No more talking, fix the HSR this year
No one at Hamilton city hall can credibly claim to be surprised by the sorry state of the HSR.
An absenteeism problem that has led to driver shortages. Missed pickups, underserviced routes, ongoing labour/management problems, including a public vote of non-confidence by unionized workers.
The HSR is a mess. No one involved completely evades responsibility for this. But the buck stops at the people who operate the system. That’s city council.

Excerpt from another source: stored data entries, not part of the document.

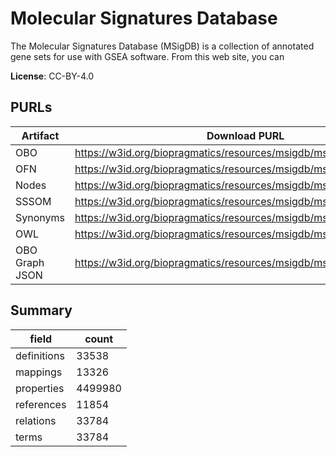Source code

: # Molecular Signatures Database

The Molecular Signatures Database (MSigDB) is a collection of annotated gene sets for use with GSEA software. From this web site, you can

**License**: CC-BY-4.0

## PURLs

| Artifact       | Download PURL                                                       | Latest Versioned Download PURL                                             |
|----------------|---------------------------------------------------------------------|----------------------------------------------------------------------------|
| OBO            | https://w3id.org/biopragmatics/resources/msigdb/msigdb.obo.gz       | https://w3id.org/biopragmatics/resources/msigdb/2025.1/msigdb.obo.gz       |
| OFN            | https://w3id.org/biopragmatics/resources/msigdb/msigdb.ofn.gz       | https://w3id.org/biopragmatics/resources/msigdb/2025.1/msigdb.ofn.gz       |
| Nodes          | https://w3id.org/biopragmatics/resources/msigdb/msigdb.tsv          | https://w3id.org/biopragmatics/resources/msigdb/2025.1/msigdb.tsv          |
| SSSOM          | https://w3id.org/biopragmatics/resources/msigdb/msigdb.sssom.tsv    | https://w3id.org/biopragmatics/resources/msigdb/2025.1/msigdb.sssom.tsv    |
| Synonyms       | https://w3id.org/biopragmatics/resources/msigdb/msigdb.synonyms.tsv | https://w3id.org/biopragmatics/resources/msigdb/2025.1/msigdb.synonyms.tsv |
| OWL            | https://w3id.org/biopragmatics/resources/msigdb/msigdb.owl.gz       | https://w3id.org/biopragmatics/resources/msigdb/2025.1/msigdb.owl.gz       |
| OBO Graph JSON | https://w3id.org/biopragmatics/resources/msigdb/msigdb.json.gz      | https://w3id.org/biopragmatics/resources/msigdb/2025.1/msigdb.json.gz      |

## Summary

| field       |   count |
|-------------|---------|
| definitions |   33538 |
| mappings    |   13326 |
| properties  | 4499980 |
| references  |   11854 |
| relations   |   33784 |
| terms       |   33784 |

You can trace the root of these problems back years. Experts on the subject could no doubt point to a series of signposts clearly indicating the direction HSR was headed. But from a macro, as opposed to micro, perspective, the problem comes down to this. City councils, not just this one but its predecessors, have been good about talking the talk about the importance of transit investment, but not so good about walking that talk.
Faced with mountains of competing priorities, councils too often have decided on things other than transit. They’ve known full well that eventually the evolution of the city would demand elevated, modern transit far beyond what HSR is escapable of. But for various reasons, they have allowed transit to languish.
That has to stop and this needs to be the year it does. Once LRT construction is on the doorstep as opposed to down the road a bit, it will dominate nearly every other issue, certainly around transit. That means council needs to finally get back into gear on improving HSR, and must do so in 2018.
Happily, that appears to be happening, at least so far. While final budget decisions have not been made, the city so far plans to increase its transit budget by 10 per cent — part of the funding for that will come from a 10 cent fare hike.
Service upgrades that should have been implemented last year but were booted down the road will be put in place, in line with the city’s 10-year transit strategy. It, too, was put on hold last year because council said it needed federal investment commitment before moving forward on improvements. Bad call, but that’s history now.
Now buses will be added. More drivers will be hired, which should address the understaffing and burnout often cited by the Amalgamated Transit Union as reasons for the absenteeism crisis, now sitting at an unacceptable 18 or 19 per cent per week.
The long-neglected HSR can’t be fixed in a year. But its trajectory must change. LRT alone isn’t, and never was, the holistic answer for improved transit in Hamilton. It’s a critical piece, arguably even the centrepiece, but it won’t achieve its potential unless HSR is robust and reliable.
That’s the vision in the transit strategy as well as the Rapid Ready blueprint, which provides a longer term vision. Council has to get back on this track, not at some point in the future, but now.